America’s competitors, however, are unlikely to stand idly by like a batter waiting for a new pitcher to warm up. The president will need a “gap” strategy—to tide the country over from the time the new administration takes office until the time when he or she has all the instruments of national power back up to full speed.
For example, it is unlikely that the new president could start out with double-digit increases in defense spending, as Ronald Reagan did in his first term. Nevertheless, a new president will need to lay down a marker demonstrating serious reinvestment in the U.S. military.
There rests the real challenge for the next president. Since making everything a priority makes nothing a priority, our next chief executive must dedicate enough attention to reasserting America's global leadership, while not distracting from the task of helping remake the nation into a true land of opportunity.
The trick to a good gap strategy is picking the most impactful initiatives that both reassure friends and allies and force competitors to recalculate.

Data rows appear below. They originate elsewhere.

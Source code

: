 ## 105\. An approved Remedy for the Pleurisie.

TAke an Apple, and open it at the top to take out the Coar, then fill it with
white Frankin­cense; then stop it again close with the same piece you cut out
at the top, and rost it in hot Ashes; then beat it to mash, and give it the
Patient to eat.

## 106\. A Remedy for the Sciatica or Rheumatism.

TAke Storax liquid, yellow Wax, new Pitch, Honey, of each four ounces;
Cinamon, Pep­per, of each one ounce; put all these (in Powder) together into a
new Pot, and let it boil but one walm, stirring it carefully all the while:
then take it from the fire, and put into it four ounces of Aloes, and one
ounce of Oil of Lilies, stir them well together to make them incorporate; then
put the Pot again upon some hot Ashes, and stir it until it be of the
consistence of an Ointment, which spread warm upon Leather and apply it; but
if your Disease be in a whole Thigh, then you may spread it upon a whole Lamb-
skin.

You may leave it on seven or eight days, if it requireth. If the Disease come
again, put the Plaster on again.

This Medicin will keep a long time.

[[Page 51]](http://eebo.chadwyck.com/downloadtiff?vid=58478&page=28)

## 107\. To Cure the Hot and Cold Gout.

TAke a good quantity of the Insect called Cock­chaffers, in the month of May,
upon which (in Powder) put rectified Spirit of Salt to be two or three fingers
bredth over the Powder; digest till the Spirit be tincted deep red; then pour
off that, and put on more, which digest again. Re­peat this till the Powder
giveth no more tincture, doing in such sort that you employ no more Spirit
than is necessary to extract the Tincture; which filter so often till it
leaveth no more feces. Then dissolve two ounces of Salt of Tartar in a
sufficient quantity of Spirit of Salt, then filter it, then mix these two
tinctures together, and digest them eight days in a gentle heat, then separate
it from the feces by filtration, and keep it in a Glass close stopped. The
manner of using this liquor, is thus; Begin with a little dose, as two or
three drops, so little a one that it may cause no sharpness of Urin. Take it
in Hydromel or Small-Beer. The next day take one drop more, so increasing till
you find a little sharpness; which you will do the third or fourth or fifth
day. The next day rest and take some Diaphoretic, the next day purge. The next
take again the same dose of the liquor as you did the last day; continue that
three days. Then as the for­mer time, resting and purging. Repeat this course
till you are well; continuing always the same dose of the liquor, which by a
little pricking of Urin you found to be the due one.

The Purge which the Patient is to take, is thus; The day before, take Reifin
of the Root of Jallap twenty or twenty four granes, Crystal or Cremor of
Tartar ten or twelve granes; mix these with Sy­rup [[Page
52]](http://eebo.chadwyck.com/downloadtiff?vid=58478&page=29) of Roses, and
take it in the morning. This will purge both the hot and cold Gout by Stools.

An honest assessment of America’s strengths, weaknesses, threats and opportunities would highlight where the focus of U.S. effort needs to be. Here are six key areas:
Enduring Alliances
The three most important parts of the world for the United States are Europe, the Middle East and Asia. Reinvesting in key relationships in all three tops the agenda. In Europe, the United Kingdom remains America’s anchor to the continent. Equally vital are the Nordic, Baltic and Central European states at the fault line between East and West. Meanwhile, Japan and South Korea are the powers that anchor America as an Asia-Pacific power. Relations with India and Australia are crucial for dealing with China. In the Middle East, the United States needs a dependable string of allies from Tunisia through Morocco, Egypt, Israel, Jordan and Iraq to act as firebreak against the region falling apart.
Free Market Energy Policy
A free-market energy policy opens access to resources, removes onerous and duplicative regulatory roadblocks, subsidies and impediments to exploiting and sharing technologies. Letting the market determine our energy future will not only boost our economy, it will undermine nations who use energy as a weapon to extort concessions from other countries. It will also reduce the energy profits that unsavory regimes use to fund destabilizing foreign policies and suppress their own people.
Counterterrorism
The United States needs a revitalized effort that recognizes the threat of global Islamist insurgencies and ensures crushing defeats in key strategic countries like Iraq and Afghanistan.
Rebuilding Defense
For starters, the next president will need to beef up readiness across the board, reverse ground-troop cuts, accelerate ship building and bring some stability to acquisition programs. The Pentagon must pair this effort with a serious reform agenda that delivers real efficiencies, while growing capabilities and capacity.
Russia and China
The United States will have to roll out new strategies for dealing with these powers. For Russia, our strategy should focus on marginalizing Moscow’s influence on European affairs. For China, we need to come up with a regional strategy that makes Beijing more cautious about thinking that it can call the shots in the Asia-Pacific with impunity.